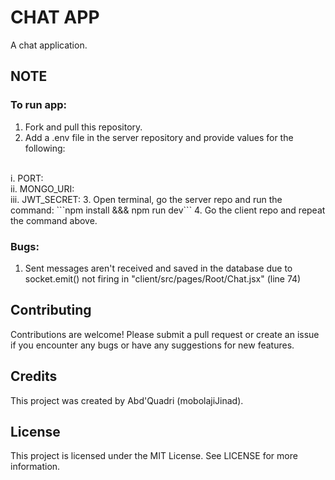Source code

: # CHAT APP

A chat application.

## NOTE

### To run app:
  1. Fork and pull this repository.
  2. Add a .env file in the server repository and provide values for the following:
  <br>
    i. PORT: <br>
    ii. MONGO_URI: <br>
    iii. JWT_SECRET: 
  3. Open terminal, go the server repo and run the command: ```npm install &&& npm run dev```
  4. Go the client repo and repeat the command above.

### Bugs:
  1. Sent messages aren't received and saved in the database due to socket.emit() not firing in "client/src/pages/Root/Chat.jsx" (line 74)

## Contributing

Contributions are welcome! Please submit a pull request or create an issue if you encounter any bugs or have any suggestions for new features.

## Credits

This project was created by Abd'Quadri (mobolajiJinad).

## License

This project is licensed under the MIT License. See LICENSE for more information.
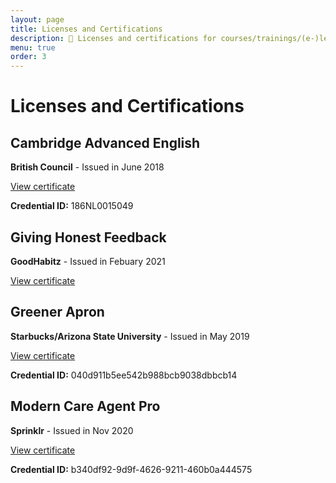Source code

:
 ```yaml
---
layout: page
title: Licenses and Certifications
description: 📢 Licenses and certifications for courses/trainings/(e-)learnings I've completed.
menu: true
order: 3
---
```

# Licenses and Certifications
## Cambridge Advanced English
**British Council** - Issued in June 2018

[View certificate](https://support.cambridgeenglish.org/hc/en-gb/articles/360022213372)

**Credential ID:** 186NL0015049

## Giving Honest Feedback
**GoodHabitz** - Issued in Febuary 2021

[View certificate](../certificate/fb_training.pdf)

## Greener Apron
**Starbucks/Arizona State University** - Issued in May 2019

[View certificate](https://courses.starbucksglobalacademy.com/certificates/040d911b5ee542b988bcb9038dbbcb14)

**Credential ID:** 040d911b5ee542b988bcb9038dbbcb14

## Modern Care Agent Pro
**Sprinklr** - Issued in Nov 2020

[View certificate](https://university.sprinklr.com/certificate?id=b340df92-9d9f-4626-9211-460b0a444575)

**Credential ID:** b340df92-9d9f-4626-9211-460b0a444575
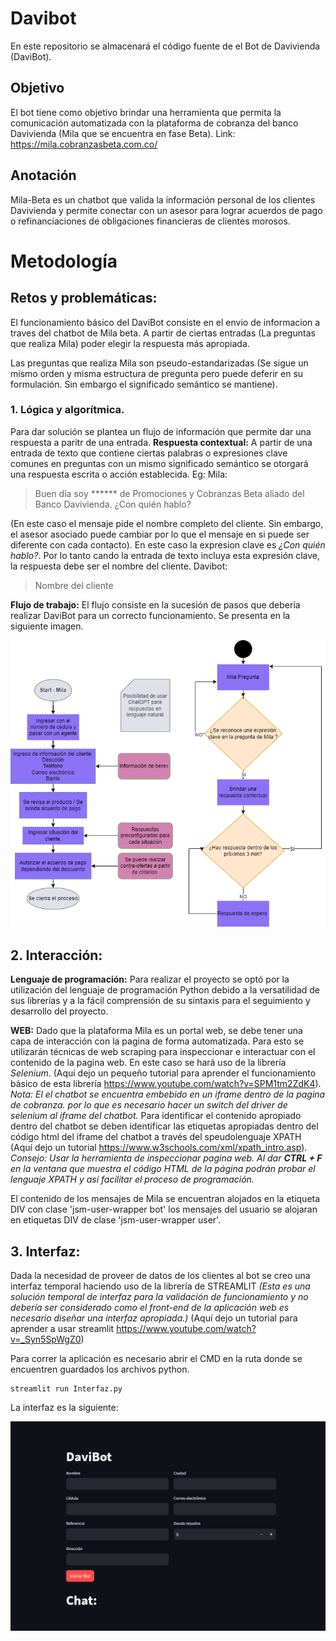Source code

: # Davibot

En este repositorio se almacenará el código fuente de el Bot de Davivienda (DaviBot). 

## Objetivo
El bot tiene como objetivo brindar una herramienta que permita la comunicación automatizada con la plataforma de cobranza del banco Davivienda (Mila que se encuentra en fase Beta). Link: https://mila.cobranzasbeta.com.co/

## Anotación
Mila-Beta es un chatbot que valida la información personal de los clientes Davivienda y permite conectar con un asesor para lograr acuerdos de pago o refinanciaciones de obligaciones financieras de clientes morosos.

# Metodología 

## Retos y problemáticas:
El funcionamiento básico del DaviBot consiste en el envio de informacion a traves del chatbot de Mila beta. A partir de ciertas entradas (La preguntas que realiza Mila) poder elegir la respuesta más apropiada.

Las preguntas que realiza Mila son pseudo-estandarizadas (Se sigue un mismo orden y misma estructura de pregunta pero puede deferir en su formulación. Sin embargo el significado semántico se mantiene).
### 1.  Lógica y algorítmica.
Para dar solución se plantea un flujo de información que permite dar una respuesta a paritr de una entrada.
**Respuesta contextual:**   A partir de una entrada de texto que contiene ciertas palabras o expresiones clave comunes en preguntas con un mismo significado semántico se otorgará una respuesta escrita o acción establecida.
Eg: 
Mila:
>Buen día soy ****** de Promociones y Cobranzas Beta aliado del Banco Davivienda. ¿Con quién hablo? 

 (En este caso el mensaje pide el nombre completo del cliente. Sin embargo, el asesor asociado puede cambiar por lo que el mensaje en si puede ser diferente con cada contacto). En este caso la expresion clave es *¿Con quién hablo?*. Por lo tanto cando la entrada de texto incluya esta expresión clave, la respuesta debe ser el nombre del cliente.
Davibot:

> Nombre del cliente

**Flujo de trabajo:** El flujo consiste en la sucesión de pasos que debería realizar DaviBot para un correcto funcionamiento. Se presenta en la siguiente imagen.


![Flujo](https://github.com/andresFlorezGobravo/DaviBot/blob/main/images/Funcionamiento_bot.png)



## 2. Interacción:

**Lenguaje de programación:** Para realizar el proyecto se optó por la utilización del lenguaje de programación Python debido a la versatilidad de sus librerías y a la fácil comprensión de su sintaxis para el seguimiento y desarrollo del proyecto.

**WEB:** Dado que la plataforma Mila es un portal web, se debe tener una capa de interacción con la pagina de forma automatizada. Para esto se utilizarán técnicas de web scraping para inspeccionar e interactuar con el contenido de la pagina web. En este caso se hará uso de la librería *Selenium*.
(Aquí dejo un pequeño tutorial para aprender el funcionamiento básico de esta librería https://www.youtube.com/watch?v=SPM1tm2ZdK4).
*Nota: El el chatbot se encuentra embebido en un iframe dentro de la pagina de cobranza. por lo que es necesario hacer un switch del driver de selenium al iframe del chatbot.*
Para identificar el contenido apropiado dentro del chatbot se deben identificar las etiquetas apropiadas dentro del código html del iframe del chatbot a través del speudolenguaje XPATH (Aquí dejo un tutorial https://www.w3schools.com/xml/xpath_intro.asp).
*Consejo: Usar la herramienta de inspeccionar pagina web. Al dar **CTRL + F** en la ventana que muestra el código HTML de la página podrán probar el lenguaje XPATH y así facilitar el proceso de programación.*

El contenido de los mensajes de Mila se encuentran alojados en la etiqueta DIV con clase 'jsm-user-wrapper bot' los mensajes del usuario se alojaran en etiquetas DIV de clase 'jsm-user-wrapper user'.

## 3. Interfaz:
Dada la necesidad de proveer de datos de los clientes al bot se creo una interfaz temporal haciendo uso de la librería de STREAMLIT *(Esta es una solución temporal de interfaz para la validación de funcionamiento y no debería ser considerado como el front-end de la aplicación web es necesario diseñar una interfaz apropiada.)* (Aquí dejo un tutorial para aprender a usar streamlit https://www.youtube.com/watch?v=_Syn5SpWgZ0)

Para correr la aplicación es necesario abrir el CMD en la ruta donde se encuentren guardados los archivos python.
```
streamlit run Interfaz.py
```

La interfaz es la siguiente:

![Interfaz](https://github.com/andresFlorezGobravo/DaviBot/blob/main/images/interfaz.png)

§ Work to complete
Restate the material above word for word; pictures do not belong in the copy.

§ Response area
Source code

: # CHAT APP

A chat application.

## NOTE

### To run app:
  1. Fork and pull this repository.
  2. Add a .env file in the server repository and provide values for the following:
  <br>
    i. PORT: <br>
    ii. MONGO_URI: <br>
    iii. JWT_SECRET: 
  3. Open terminal, go the server repo and run the command: ```npm install &&& npm run dev```
  4. Go the client repo and repeat the command above.

### Bugs:
  1. Sent messages aren't received and saved in the database due to socket.emit() not firing in "client/src/pages/Root/Chat.jsx" (line 74)

## Contributing

Contributions are welcome! Please submit a pull request or create an issue if you encounter any bugs or have any suggestions for new features.

## Credits

This project was created by Abd'Quadri (mobolajiJinad).

## License

This project is licensed under the MIT License. See LICENSE for more information.
Source code

:
 ```yaml
---
layout: page
title: Licenses and Certifications
description: 📢 Licenses and certifications for courses/trainings/(e-)learnings I've completed.
menu: true
order: 3
---
```

# Licenses and Certifications
## Cambridge Advanced English
**British Council** - Issued in June 2018

[View certificate](https://support.cambridgeenglish.org/hc/en-gb/articles/360022213372)

**Credential ID:** 186NL0015049

## Giving Honest Feedback
**GoodHabitz** - Issued in Febuary 2021

[View certificate](../certificate/fb_training.pdf)

## Greener Apron
**Starbucks/Arizona State University** - Issued in May 2019

[View certificate](https://courses.starbucksglobalacademy.com/certificates/040d911b5ee542b988bcb9038dbbcb14)

**Credential ID:** 040d911b5ee542b988bcb9038dbbcb14

## Modern Care Agent Pro
**Sprinklr** - Issued in Nov 2020

[View certificate](https://university.sprinklr.com/certificate?id=b340df92-9d9f-4626-9211-460b0a444575)

**Credential ID:** b340df92-9d9f-4626-9211-460b0a444575
Source code

: # Davibot

En este repositorio se almacenará el código fuente de el Bot de Davivienda (DaviBot). 

## Objetivo
El bot tiene como objetivo brindar una herramienta que permita la comunicación automatizada con la plataforma de cobranza del banco Davivienda (Mila que se encuentra en fase Beta). Link: https://mila.cobranzasbeta.com.co/

## Anotación
Mila-Beta es un chatbot que valida la información personal de los clientes Davivienda y permite conectar con un asesor para lograr acuerdos de pago o refinanciaciones de obligaciones financieras de clientes morosos.

# Metodología 

## Retos y problemáticas:
El funcionamiento básico del DaviBot consiste en el envio de informacion a traves del chatbot de Mila beta. A partir de ciertas entradas (La preguntas que realiza Mila) poder elegir la respuesta más apropiada.

Las preguntas que realiza Mila son pseudo-estandarizadas (Se sigue un mismo orden y misma estructura de pregunta pero puede deferir en su formulación. Sin embargo el significado semántico se mantiene).
### 1.  Lógica y algorítmica.
Para dar solución se plantea un flujo de información que permite dar una respuesta a paritr de una entrada.
**Respuesta contextual:**   A partir de una entrada de texto que contiene ciertas palabras o expresiones clave comunes en preguntas con un mismo significado semántico se otorgará una respuesta escrita o acción establecida.
Eg: 
Mila:
>Buen día soy ****** de Promociones y Cobranzas Beta aliado del Banco Davivienda. ¿Con quién hablo? 

 (En este caso el mensaje pide el nombre completo del cliente. Sin embargo, el asesor asociado puede cambiar por lo que el mensaje en si puede ser diferente con cada contacto). En este caso la expresion clave es *¿Con quién hablo?*. Por lo tanto cando la entrada de texto incluya esta expresión clave, la respuesta debe ser el nombre del cliente.
Davibot:

> Nombre del cliente

**Flujo de trabajo:** El flujo consiste en la sucesión de pasos que debería realizar DaviBot para un correcto funcionamiento. Se presenta en la siguiente imagen.


![Flujo](https://github.com/andresFlorezGobravo/DaviBot/blob/main/images/Funcionamiento_bot.png)



## 2. Interacción:

**Lenguaje de programación:** Para realizar el proyecto se optó por la utilización del lenguaje de programación Python debido a la versatilidad de sus librerías y a la fácil comprensión de su sintaxis para el seguimiento y desarrollo del proyecto.

**WEB:** Dado que la plataforma Mila es un portal web, se debe tener una capa de interacción con la pagina de forma automatizada. Para esto se utilizarán técnicas de web scraping para inspeccionar e interactuar con el contenido de la pagina web. En este caso se hará uso de la librería *Selenium*.
(Aquí dejo un pequeño tutorial para aprender el funcionamiento básico de esta librería https://www.youtube.com/watch?v=SPM1tm2ZdK4).
*Nota: El el chatbot se encuentra embebido en un iframe dentro de la pagina de cobranza. por lo que es necesario hacer un switch del driver de selenium al iframe del chatbot.*
Para identificar el contenido apropiado dentro del chatbot se deben identificar las etiquetas apropiadas dentro del código html del iframe del chatbot a través del speudolenguaje XPATH (Aquí dejo un tutorial https://www.w3schools.com/xml/xpath_intro.asp).
*Consejo: Usar la herramienta de inspeccionar pagina web. Al dar **CTRL + F** en la ventana que muestra el código HTML de la página podrán probar el lenguaje XPATH y así facilitar el proceso de programación.*

El contenido de los mensajes de Mila se encuentran alojados en la etiqueta DIV con clase 'jsm-user-wrapper bot' los mensajes del usuario se alojaran en etiquetas DIV de clase 'jsm-user-wrapper user'.

## 3. Interfaz:
Dada la necesidad de proveer de datos de los clientes al bot se creo una interfaz temporal haciendo uso de la librería de STREAMLIT *(Esta es una solución temporal de interfaz para la validación de funcionamiento y no debería ser considerado como el front-end de la aplicación web es necesario diseñar una interfaz apropiada.)* (Aquí dejo un tutorial para aprender a usar streamlit https://www.youtube.com/watch?v=_Syn5SpWgZ0)

Para correr la aplicación es necesario abrir el CMD en la ruta donde se encuentren guardados los archivos python.
```
streamlit run Interfaz.py
```

La interfaz es la siguiente:

![Interfaz](https://github.com/andresFlorezGobravo/DaviBot/blob/main/images/interfaz.png)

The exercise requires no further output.